SUPREME COURT OF THE STATE OF NEW YORK APPELLATE DIVISION SECOND JUDICIAL DEPARTMENT


November 17, 2009

THE PEOPLE, ETC., RESPONDENT,
v.
WILLIAM J. HAUGHEY, APPELLANT.

Appeal by the defendant from a judgment of the County Court, Putnam County (Rooney, J.), rendered April 16, 2008, convicting him of arson in the second degree and criminal mischief in the fourth degree, upon a jury verdict, and imposing sentence.

Published by New York State Law Reporting Bureau pursuant to Judiciary Law § 431.

This opinion is uncorrected and subject to revision before publication in the Official Reports.

MARK C. DILLON, J.P., ANITA R. FLORIO, RUTH C. BALKIN and JOHN M. LEVENTHAL, JJ.

(Ind. No. 21/07)

DECISION & ORDER

ORDERED that the judgment is affirmed.

The defendant's challenge to the legal sufficiency of the evidence is unpreserved for appellate review (see CPL 470.05[2]; People v Hawkins, 11 NY3d 484, 492-493; People v Finger, 95 NY2d 894, 895). In any event, viewing the evidence in the light most favorable to the prosecution (see People v Contes, 60 NY2d 620), we find that it was legally sufficient to establish the defendant's guilt beyond a reasonable doubt (see People v Skinner, 162 AD2d 480). Moreover, in fulfilling our responsibility to conduct an independent review of the weight of the evidence (see CPL 470.15[5]; People v Danielson, 9 NY3d 342), we nevertheless accord great deference to the jury's opportunity to view the witnesses, hear the testimony, and observe demeanor (see People v Mateo, 2 NY3d 383, 410, cert denied 542 US 946; People v Bleakley, 69 NY2d 490, 495). Upon reviewing the record here, we are satisfied that the verdict of guilt was not against the weight of the evidence (see People v Romero, 7 NY3d 633).
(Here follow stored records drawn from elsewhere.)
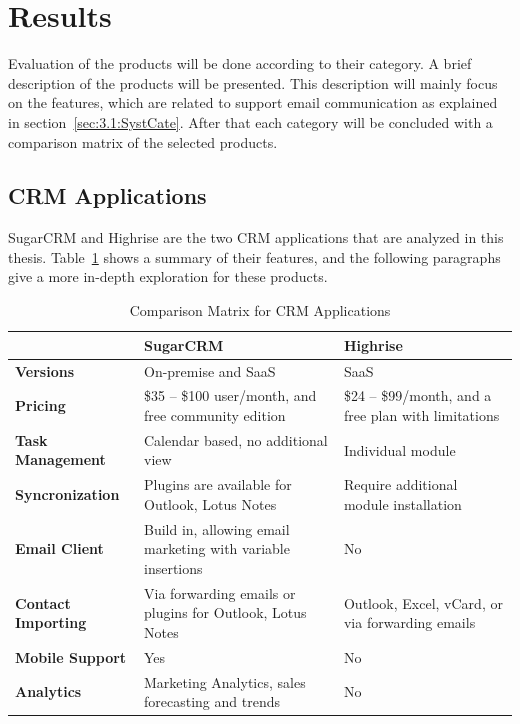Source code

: \section{Results}
\label{sec:3.3:Resul}
Evaluation of the products will be done according to their category. A brief description of the products will be presented. This description will mainly focus on the features, which are related to support email communication as explained in section~\ref{sec:3.1:SystCate}. After that each category will be concluded with a comparison matrix of the selected products.

\subsection{CRM Applications}
\label{subsec:3.3.1:CRMAppl}

SugarCRM and Highrise are the two \ac{CRM} applications that are analyzed in this thesis. Table~\ref{tab:comp_matr_crm} shows a summary of their features, and the following paragraphs give a more in-depth exploration for these products.

\clearpage

\begin{table}[H]
\begin{center}
	\caption[Comparison Matrix for CRM Applications]{Comparison Matrix for CRM Applications} \label{tab:comp_matr_crm}
    \begin{tabular}{ | p{3cm} | p{5cm} | p{5cm} | }
	\hline
	& \textbf{SugarCRM} & \textbf{Highrise} \\ \hline
	\textbf{Versions} & On-premise and SaaS & SaaS \\ \hline
	\textbf{Pricing} & \$35 -- \$100 user/month, and free community edition & \$24 -- \$99/month, and a free plan with limitations \\ \hline
	\textbf{Task Management} & Calendar based, no additional view & Individual module \\ \hline
	\textbf{Syncronization} & Plugins are available for Outlook, Lotus Notes & Require additional module installation \\ \hline
	\textbf{Email Client} & Build in, allowing email marketing with variable insertions & No \\ \hline
	\textbf{Contact Importing} & Via forwarding emails or plugins for Outlook, Lotus Notes & Outlook, Excel, vCard, or via forwarding emails \\ \hline
	\textbf{Mobile Support} & Yes & No \\ \hline
	\textbf{Analytics} & Marketing Analytics, sales forecasting and trends & No \\ \hline
    \end{tabular}
\end{center}
\end{table}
The defendant's contention regarding any error in the admission of certain testimony of the fire investigator was not preserved for appellate review and, in any event, does not require reversal (see People v Goldberg, 215 AD2d 402; People v Maldonado, 157 AD2d 674).

The defendant was not denied the effective assistance of counsel (see People v Benevento, 91 NY2d 708).

The County Court properly denied, without a hearing, the defendant's motion to set aside the verdict pursuant to CPL 330.30(2), based upon alleged juror misconduct (see People v Maragh, 94 NY2d 569; People v South, 47 AD3d 734).

DILLON, J.P., FLORIO, BALKIN and LEVENTHAL, JJ., concur.